**EXERCISE GOAL**
Using the records below, quote only the span that opens with the line containing "4. **Code Maintainability**: Clearer" and closes with the line containing "2. **Privilege Separation**: Different", exactly and inclusively.

------ PROVIDED RECORDS ------

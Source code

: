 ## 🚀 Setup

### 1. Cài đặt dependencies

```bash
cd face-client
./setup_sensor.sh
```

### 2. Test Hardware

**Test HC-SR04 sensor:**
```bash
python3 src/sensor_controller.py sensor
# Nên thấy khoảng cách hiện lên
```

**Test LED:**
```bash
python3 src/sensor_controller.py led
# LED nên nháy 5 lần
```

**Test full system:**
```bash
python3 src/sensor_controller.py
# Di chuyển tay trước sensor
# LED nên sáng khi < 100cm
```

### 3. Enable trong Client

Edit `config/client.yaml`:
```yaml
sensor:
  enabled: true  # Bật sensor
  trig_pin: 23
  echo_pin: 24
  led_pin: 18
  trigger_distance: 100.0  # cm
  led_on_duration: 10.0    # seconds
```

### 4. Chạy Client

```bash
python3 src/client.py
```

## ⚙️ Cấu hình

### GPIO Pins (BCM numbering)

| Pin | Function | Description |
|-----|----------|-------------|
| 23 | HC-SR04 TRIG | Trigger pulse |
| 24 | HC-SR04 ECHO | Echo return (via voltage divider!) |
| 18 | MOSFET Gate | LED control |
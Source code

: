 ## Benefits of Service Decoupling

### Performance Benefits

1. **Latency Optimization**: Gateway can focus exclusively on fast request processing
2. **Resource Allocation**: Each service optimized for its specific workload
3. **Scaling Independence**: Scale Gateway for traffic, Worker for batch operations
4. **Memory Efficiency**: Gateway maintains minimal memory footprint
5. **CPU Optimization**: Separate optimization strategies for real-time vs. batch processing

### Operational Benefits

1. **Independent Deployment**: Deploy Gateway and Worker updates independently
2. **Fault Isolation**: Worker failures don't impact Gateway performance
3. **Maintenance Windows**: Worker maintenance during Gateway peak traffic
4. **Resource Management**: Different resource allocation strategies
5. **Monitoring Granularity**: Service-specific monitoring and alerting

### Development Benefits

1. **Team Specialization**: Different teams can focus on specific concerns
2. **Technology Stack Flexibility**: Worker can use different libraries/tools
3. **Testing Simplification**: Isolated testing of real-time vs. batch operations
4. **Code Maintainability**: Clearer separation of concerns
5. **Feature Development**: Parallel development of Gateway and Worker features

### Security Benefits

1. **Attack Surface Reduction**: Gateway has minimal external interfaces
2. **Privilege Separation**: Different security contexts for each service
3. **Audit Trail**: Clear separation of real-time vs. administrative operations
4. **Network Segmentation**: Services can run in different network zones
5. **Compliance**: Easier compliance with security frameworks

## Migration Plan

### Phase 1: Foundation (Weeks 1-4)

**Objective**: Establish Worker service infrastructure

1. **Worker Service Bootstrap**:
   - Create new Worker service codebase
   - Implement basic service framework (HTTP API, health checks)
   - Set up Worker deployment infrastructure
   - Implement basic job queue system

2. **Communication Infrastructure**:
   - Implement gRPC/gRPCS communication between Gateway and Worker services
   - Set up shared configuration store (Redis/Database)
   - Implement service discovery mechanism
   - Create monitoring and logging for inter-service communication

------

**EXERCISE RESPONSE**
4. **Code Maintainability**: Clearer separation of concerns
5. **Feature Development**: Parallel development of Gateway and Worker features

### Security Benefits

1. **Attack Surface Reduction**: Gateway has minimal external interfaces
2. **Privilege Separation**: Different security contexts for each service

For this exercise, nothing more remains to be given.